*Records from a dataset*:
********

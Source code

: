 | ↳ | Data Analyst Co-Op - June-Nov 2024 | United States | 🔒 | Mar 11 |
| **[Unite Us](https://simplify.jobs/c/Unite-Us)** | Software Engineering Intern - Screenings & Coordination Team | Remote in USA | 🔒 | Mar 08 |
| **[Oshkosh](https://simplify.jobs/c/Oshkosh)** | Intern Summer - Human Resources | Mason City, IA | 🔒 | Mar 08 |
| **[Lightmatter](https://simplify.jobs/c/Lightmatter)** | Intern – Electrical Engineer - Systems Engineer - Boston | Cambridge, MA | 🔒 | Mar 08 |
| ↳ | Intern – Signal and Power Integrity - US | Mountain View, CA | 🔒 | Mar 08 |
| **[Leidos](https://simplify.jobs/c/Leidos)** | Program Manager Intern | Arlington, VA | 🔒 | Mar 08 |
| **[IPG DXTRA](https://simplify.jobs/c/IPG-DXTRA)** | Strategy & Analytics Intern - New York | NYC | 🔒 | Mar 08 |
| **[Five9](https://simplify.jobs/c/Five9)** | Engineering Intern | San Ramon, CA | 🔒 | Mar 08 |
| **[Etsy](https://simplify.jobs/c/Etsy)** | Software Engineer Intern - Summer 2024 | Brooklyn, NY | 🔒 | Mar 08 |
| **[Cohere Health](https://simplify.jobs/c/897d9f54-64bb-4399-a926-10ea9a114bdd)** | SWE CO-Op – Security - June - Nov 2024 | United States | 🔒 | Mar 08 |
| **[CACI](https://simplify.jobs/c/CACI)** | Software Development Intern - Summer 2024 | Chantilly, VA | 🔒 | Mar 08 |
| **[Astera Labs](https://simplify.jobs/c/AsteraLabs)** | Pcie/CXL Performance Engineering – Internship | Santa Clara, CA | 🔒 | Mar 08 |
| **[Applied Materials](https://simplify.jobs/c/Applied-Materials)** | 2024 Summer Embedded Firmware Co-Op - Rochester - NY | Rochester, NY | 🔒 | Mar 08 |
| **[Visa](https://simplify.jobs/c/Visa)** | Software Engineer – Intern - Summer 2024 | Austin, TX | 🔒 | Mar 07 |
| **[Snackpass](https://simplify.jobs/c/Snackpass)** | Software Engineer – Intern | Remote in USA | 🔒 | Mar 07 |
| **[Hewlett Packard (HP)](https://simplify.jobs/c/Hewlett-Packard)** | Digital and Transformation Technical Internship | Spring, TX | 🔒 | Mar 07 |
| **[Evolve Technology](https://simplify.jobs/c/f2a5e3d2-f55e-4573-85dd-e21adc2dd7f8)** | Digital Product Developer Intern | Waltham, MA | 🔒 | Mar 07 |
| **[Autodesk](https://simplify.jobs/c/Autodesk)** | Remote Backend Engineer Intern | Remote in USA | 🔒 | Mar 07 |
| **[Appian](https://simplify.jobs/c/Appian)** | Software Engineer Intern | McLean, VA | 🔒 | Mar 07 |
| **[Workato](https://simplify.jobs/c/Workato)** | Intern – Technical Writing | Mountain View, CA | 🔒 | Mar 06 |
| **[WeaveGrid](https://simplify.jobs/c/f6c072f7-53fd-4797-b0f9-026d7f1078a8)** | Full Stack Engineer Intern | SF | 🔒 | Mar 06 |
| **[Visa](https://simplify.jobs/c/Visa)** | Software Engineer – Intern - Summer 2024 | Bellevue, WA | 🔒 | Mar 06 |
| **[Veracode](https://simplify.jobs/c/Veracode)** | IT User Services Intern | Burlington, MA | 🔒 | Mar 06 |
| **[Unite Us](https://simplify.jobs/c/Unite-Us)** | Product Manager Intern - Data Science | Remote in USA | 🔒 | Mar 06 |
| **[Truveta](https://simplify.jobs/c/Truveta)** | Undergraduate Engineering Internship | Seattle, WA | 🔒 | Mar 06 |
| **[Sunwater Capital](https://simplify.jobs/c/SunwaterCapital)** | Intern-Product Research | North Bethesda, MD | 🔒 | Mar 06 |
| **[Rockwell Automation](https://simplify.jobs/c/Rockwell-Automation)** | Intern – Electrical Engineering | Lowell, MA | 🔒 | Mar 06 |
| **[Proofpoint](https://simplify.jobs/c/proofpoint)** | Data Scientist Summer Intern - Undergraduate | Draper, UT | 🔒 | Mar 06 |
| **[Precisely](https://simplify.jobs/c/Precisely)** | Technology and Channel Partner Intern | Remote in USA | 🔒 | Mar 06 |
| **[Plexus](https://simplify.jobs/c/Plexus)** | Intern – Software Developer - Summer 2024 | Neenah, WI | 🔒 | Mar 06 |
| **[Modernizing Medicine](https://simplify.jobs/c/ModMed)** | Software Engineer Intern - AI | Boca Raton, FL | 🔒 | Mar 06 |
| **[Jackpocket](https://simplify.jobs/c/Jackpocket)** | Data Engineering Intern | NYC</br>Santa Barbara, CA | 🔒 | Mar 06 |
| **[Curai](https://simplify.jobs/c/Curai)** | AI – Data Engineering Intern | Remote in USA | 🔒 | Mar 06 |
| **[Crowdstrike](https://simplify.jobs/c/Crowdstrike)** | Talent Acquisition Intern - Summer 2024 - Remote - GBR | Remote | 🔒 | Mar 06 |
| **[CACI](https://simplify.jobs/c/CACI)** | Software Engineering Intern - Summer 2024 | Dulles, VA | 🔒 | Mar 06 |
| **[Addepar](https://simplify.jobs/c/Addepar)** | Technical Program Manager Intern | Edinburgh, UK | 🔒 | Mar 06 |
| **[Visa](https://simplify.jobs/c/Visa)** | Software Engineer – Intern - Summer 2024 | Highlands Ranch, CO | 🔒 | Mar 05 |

********

*What the exercise asks*: Go through the entries above and copy every line containing "States".

*Response*:
: | ↳ | Data Analyst Co-Op - June-Nov 2024 | United States | 🔒 | Mar 11 |
| **[Cohere Health](https://simplify.jobs/c/897d9f54-64bb-4399-a926-10ea9a114bdd)** | SWE CO-Op – Security - June - Nov 2024 | United States | 🔒 | Mar 08 |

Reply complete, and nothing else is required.